If $Y$ is a dense subspace of a Banach space $(X,\|\cdot\|_1)$ and $(Y,\|\cdot\|_2)$ is a Banach space such that the inclusion from $(Y,\|\cdot\|_2)$ into $(X,\|\cdot\|_1)$ is continuous, then it is well defined, linear, injective, and continuous in the dual norm topology the map:
$$j:X'\to Y', f\mapsto f|_{Y},$$
where $X'$ is the topological dual of $(X,\|\cdot\|_1)$ and $Y'$ is the topological dual of $(Y,\|\cdot\|_2)$.
So, we can identify $X'$ as a subset of $Y'$.
Is it true that $X'$ is dense in $Y'$ in the norm topology? If not, is true that $X'$ is dense in $Y'$ at least in the weak* topology?
Edit: in this question it is addressed the case where $(Y,\|\cdot\|_2)$ is reflexive, obtaining that in this case (thanks to Hahn-Banach theorem) $X'$ is dense in the norm topology of $Y'$. In the answer to this question it is shown that counterexamples to density in norm topology exist if the reflexivity of $(Y,\|\cdot\|_2)$ is not assumed, e.g. by taking $(X,\|\cdot\|_1):=(l^2,\|\cdot\|_{l^2})$ and $(Y,\|\cdot\|_1):=(l^1,\|\cdot\|_{l^1})$. However, in this counterexample $X'$ is still dense in the weak* topology of $Y'$.
So, it remains to answer only the following part of the original question:
Is true that $X'$ is dense in $Y'$ in the weak* topology?
Best Answer
With this $G$ is dense in $X^*$ in weak* sense if and only if $G$ is total set fact, the proof is rather easy.
Let me denote the embedding of $Y$ into $X$ by $i$. Then $i(Y)$ is dense in $X$. And the question is, whether $i^*(X')$ is weak-star dense in $Y'$.
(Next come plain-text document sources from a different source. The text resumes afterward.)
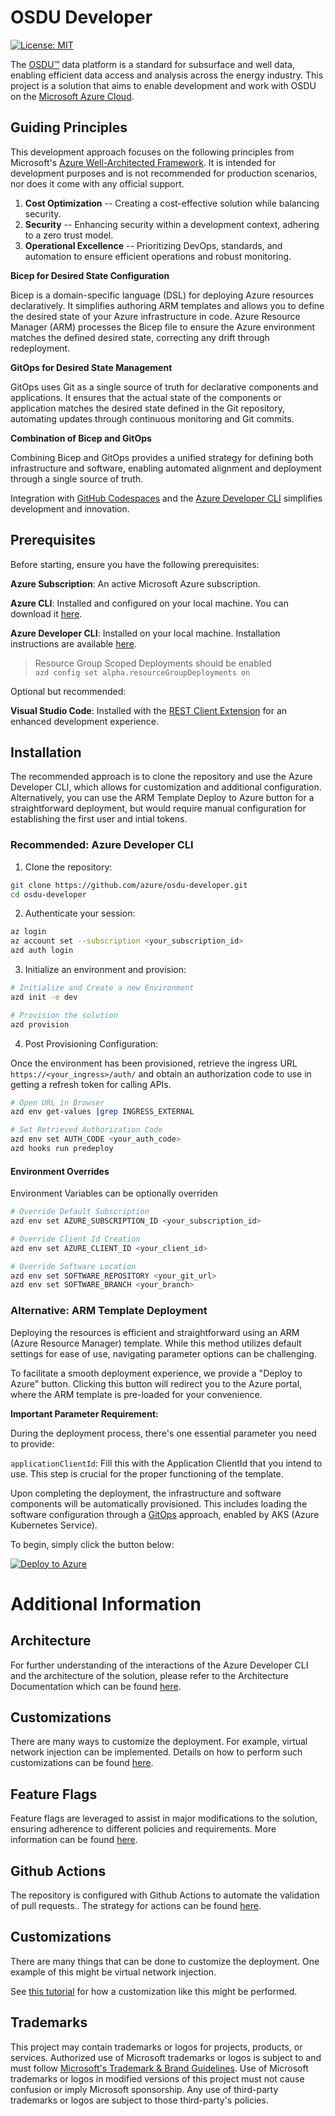 # OSDU Developer

[![License: MIT](https://img.shields.io/badge/License-MIT-yellow.svg)](https://opensource.org/licenses/MIT)

The [OSDU™](https://community.opengroup.org/osdu/platform) data platform is a standard for subsurface and well data, enabling efficient data access and analysis across the energy industry. This project is a solution that aims to enable development and work with OSDU on the [Microsoft Azure Cloud](https://azure.microsoft.com/).


## Guiding Principles

This development approach focuses on the following principles from Microsoft's [Azure Well-Architected Framework](https://learn.microsoft.com/en-us/azure/well-architected/what-is-well-architected-framework). It is intended for development purposes and is not recommended for production scenarios, nor does it come with any official support.


1. **Cost Optimization** -- Creating a cost-effective solution while balancing security.
2. **Security** -- Enhancing security within a development context, adhering to a zero trust model.
3. **Operational Excellence** -- Prioritizing DevOps, standards, and automation to ensure efficient operations and robust monitoring.


**Bicep for Desired State Configuration**

Bicep is a domain-specific language (DSL) for deploying Azure resources declaratively. It simplifies authoring ARM templates and allows you to define the desired state of your Azure infrastructure in code. Azure Resource Manager (ARM) processes the Bicep file to ensure the Azure environment matches the defined desired state, correcting any drift through redeployment.

**GitOps for Desired State Management**

GitOps uses Git as a single source of truth for declarative components and applications. It ensures that the actual state of the components or application matches the desired state defined in the Git repository, automating updates through continuous monitoring and Git commits.

**Combination of Bicep and GitOps**

Combining Bicep and GitOps provides a unified strategy for defining both infrastructure and software, enabling automated alignment and deployment through a single source of truth.

Integration with [GitHub Codespaces](https://github.com/features/codespaces) and the [Azure Developer CLI](https://learn.microsoft.com/en-us/azure/developer/azure-developer-cli/) simplifies development and innovation.


## Prerequisites

Before starting, ensure you have the following prerequisites:

__Azure Subscription__: An active Microsoft Azure subscription.

__Azure CLI__: Installed and configured on your local machine. You can download it [here](https://docs.microsoft.com/en-us/cli/azure/install-azure-cli).

__Azure Developer CLI__: Installed on your local machine. Installation instructions are available [here](https://learn.microsoft.com/en-us/azure/developer/azure-developer-cli/install-azd).

> Resource Group Scoped Deployments should be enabled  
    ```
    azd config set alpha.resourceGroupDeployments on
    ```

Optional but recommended:

__Visual Studio Code__: Installed with the [REST Client Extension](https://marketplace.visualstudio.com/items?itemName=humao.rest-client) for an enhanced development experience.


## Installation

The recommended approach is to clone the repository and use the Azure Developer CLI, which allows for customization and additional configuration. Alternatively, you can use the ARM Template Deploy to Azure button for a straightforward deployment, but would require manual configuration for establishing the first user and intial tokens.


### Recommended: Azure Developer CLI

1. Clone the repository:

```bash
git clone https://github.com/azure/osdu-developer.git
cd osdu-developer
``` 

2. Authenticate your session:

```bash
az login
az account set --subscription <your_subscription_id>
azd auth login
```

3. Initialize an environment and provision:

```bash
# Initialize and Create a new Environment
azd init -e dev

# Provision the solution
azd provision
```

4. Post Provisioning Configuration:

Once the environment has been provisioned, retrieve the ingress URL `https://<your_ingress>/auth/` and obtain an authorization code to use in getting a refresh token for calling APIs.

```bash
# Open URL in Browser
azd env get-values |grep INGRESS_EXTERNAL

# Set Retrieved Authorization Code
azd env set AUTH_CODE <your_auth_code>
azd hooks run predeploy
```


#### Environment Overrides

Environment Variables can be optionally overriden

```bash
# Override Default Subscription
azd env set AZURE_SUBSCRIPTION_ID <your_subscription_id>

# Override Client Id Creation
azd env set AZURE_CLIENT_ID <your_client_id>

# Override Software Location
azd env set SOFTWARE_REPOSITORY <your_git_url>
azd env set SOFTWARE_BRANCH <your_branch>
```

### Alternative: ARM Template Deployment

Deploying the resources is efficient and straightforward using an ARM (Azure Resource Manager) template. While this method utilizes default settings for ease of use, navigating parameter options can be challenging.

To facilitate a smooth deployment experience, we provide a "Deploy to Azure" button. Clicking this button will redirect you to the Azure portal, where the ARM template is pre-loaded for your convenience.

**Important Parameter Requirement:**

During the deployment process, there's one essential parameter you need to provide:

`applicationClientId`: Fill this with the Application ClientId that you intend to use. This step is crucial for the proper functioning of the template.

Upon completing the deployment, the infrastructure and software components will be automatically provisioned. This includes loading the software configuration through a [GitOps](https://learn.microsoft.com/en-us/azure/architecture/example-scenario/gitops-aks/gitops-blueprint-aks) approach, enabled by AKS (Azure Kubernetes Service).

To begin, simply click the button below:

[![Deploy to Azure](https://aka.ms/deploytoazurebutton)](https://portal.azure.com/#create/Microsoft.Template/uri/https%3A%2F%2Fraw.githubusercontent.com%2FAzure%2Fosdu-developer%2Fmain%2Fazuredeploy.json)


# Additional Information

## Architecture

For further understanding of the interactions of the Azure Developer CLI and the architecture of the solution, please refer to the Architecture Documentation which can be found [here](docs/archiecture.md).


## Customizations

There are many ways to customize the deployment. For example, virtual network injection can be implemented. Details on how to perform such customizations can be found [here](docs/vnet-injection.md).


## Feature Flags

Feature flags are leveraged to assist in major modifications to the solution, ensuring adherence to different policies and requirements. More information can be found [here](docs/feature-flags.md).
                          

## Github Actions

The repository is configured with Github Actions to automate the validation of pull requests.. The strategy for actions can be found [here](docs/pipelines.md).




## Customizations

There are many things that can be done to customize the deployment. One example of this might be virtual network injection.

See [this tutorial](docs/vnet-injection.md) for how a customization like this might be performed.

## Trademarks

This project may contain trademarks or logos for projects, products, or services. Authorized use of Microsoft
trademarks or logos is subject to and must follow
[Microsoft's Trademark & Brand Guidelines](https://www.microsoft.com/en-us/legal/intellectualproperty/trademarks/usage/general).
Use of Microsoft trademarks or logos in modified versions of this project must not cause confusion or imply Microsoft sponsorship.
Any use of third-party trademarks or logos are subject to those third-party's policies.



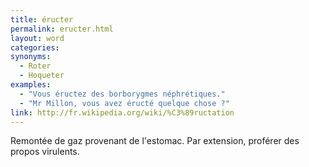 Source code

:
 ```yaml
---
title: éructer
permalink: eructer.html
layout: word
categories:
synonyms:
  - Roter
  - Hoqueter
examples:
  - "Vous éructez des borborygmes néphrétiques."
  - "Mr Millon, vous avez éructé quelque chose ?"
link: http://fr.wikipedia.org/wiki/%C3%89ructation
---
```


Remontée de gaz provenant de l'estomac. Par extension, proférer des propos virulents.

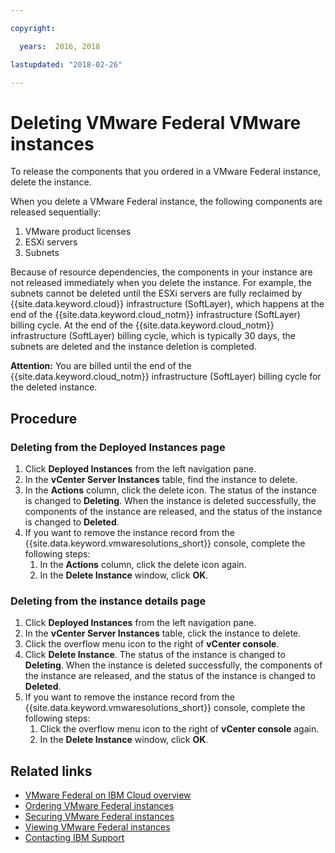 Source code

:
 ```yaml
---

copyright:

  years:  2016, 2018

lastupdated: "2018-02-26"

---
```


# Deleting VMware Federal VMware instances

To release the components that you ordered in a VMware Federal instance, delete the instance.

When you delete a VMware Federal instance, the following components are released sequentially:

1. VMware product licenses
2. ESXi servers
3. Subnets

Because of resource dependencies, the components in your instance are not released immediately when you delete the instance. For example, the subnets cannot be deleted until the ESXi servers are fully reclaimed by {{site.data.keyword.cloud}} infrastructure (SoftLayer), which happens at the end of the {{site.data.keyword.cloud_notm}} infrastructure (SoftLayer) billing cycle. At the end of the {{site.data.keyword.cloud_notm}} infrastructure (SoftLayer) billing cycle, which is typically 30 days, the subnets are deleted and the instance deletion is completed.

**Attention:** You are billed until the end of the {{site.data.keyword.cloud_notm}} infrastructure (SoftLayer) billing cycle for the deleted instance.

## Procedure

### Deleting from the Deployed Instances page

1. Click **Deployed Instances** from the left navigation pane.
2. In the **vCenter Server Instances** table, find the instance to delete.
3. In the **Actions** column, click the delete icon. The status of the instance is changed to **Deleting**. When the instance is deleted successfully, the components of the instance are released, and the status of the instance is changed to **Deleted**.
4. If you want to remove the instance record from the {{site.data.keyword.vmwaresolutions_short}} console, complete the following steps:
   1. In the **Actions** column, click the delete icon again.
   2. In the **Delete Instance** window, click **OK**.

### Deleting from the instance details page

1. Click **Deployed Instances** from the left navigation pane.
2. In the **vCenter Server Instances** table, click the instance to delete.
3. Click the overflow menu icon to the right of **vCenter console**.
4. Click **Delete Instance**. The status of the instance is changed to **Deleting**. When the instance is deleted successfully, the components of the instance are released, and the status of the instance is changed to **Deleted**.
5. If you want to remove the instance record from the {{site.data.keyword.vmwaresolutions_short}} console, complete the following steps:
   1. Click the overflow menu icon to the right of **vCenter console** again.
   2. In the **Delete Instance** window, click **OK**.

## Related links

* [VMware Federal on IBM Cloud overview](vc_fed_overview.html)
* [Ordering VMware Federal instances](vc_fed_orderinginstance.html)
* [Securing VMware Federal instances](vc_fed_securinginstance.html)
* [Viewing VMware Federal instances](vc_fed_viewinginstance.html)
* [Contacting IBM Support](../vmonic/trbl_support.html)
Due to the result above, we have this density if and only if for all $y\in Y$ $$ (i^*f)(y) =0 \quad \forall f\in X' \Rightarrow y=0. $$ Now let $y\in Y$ be given such that $(i^*f)(y)=f(iy)=0$ for all $f\in X$. This implies $iy=0$, and by injectivity of $i$, $y=0$. So $i^*X'$ is total and hence dense in $Y'$.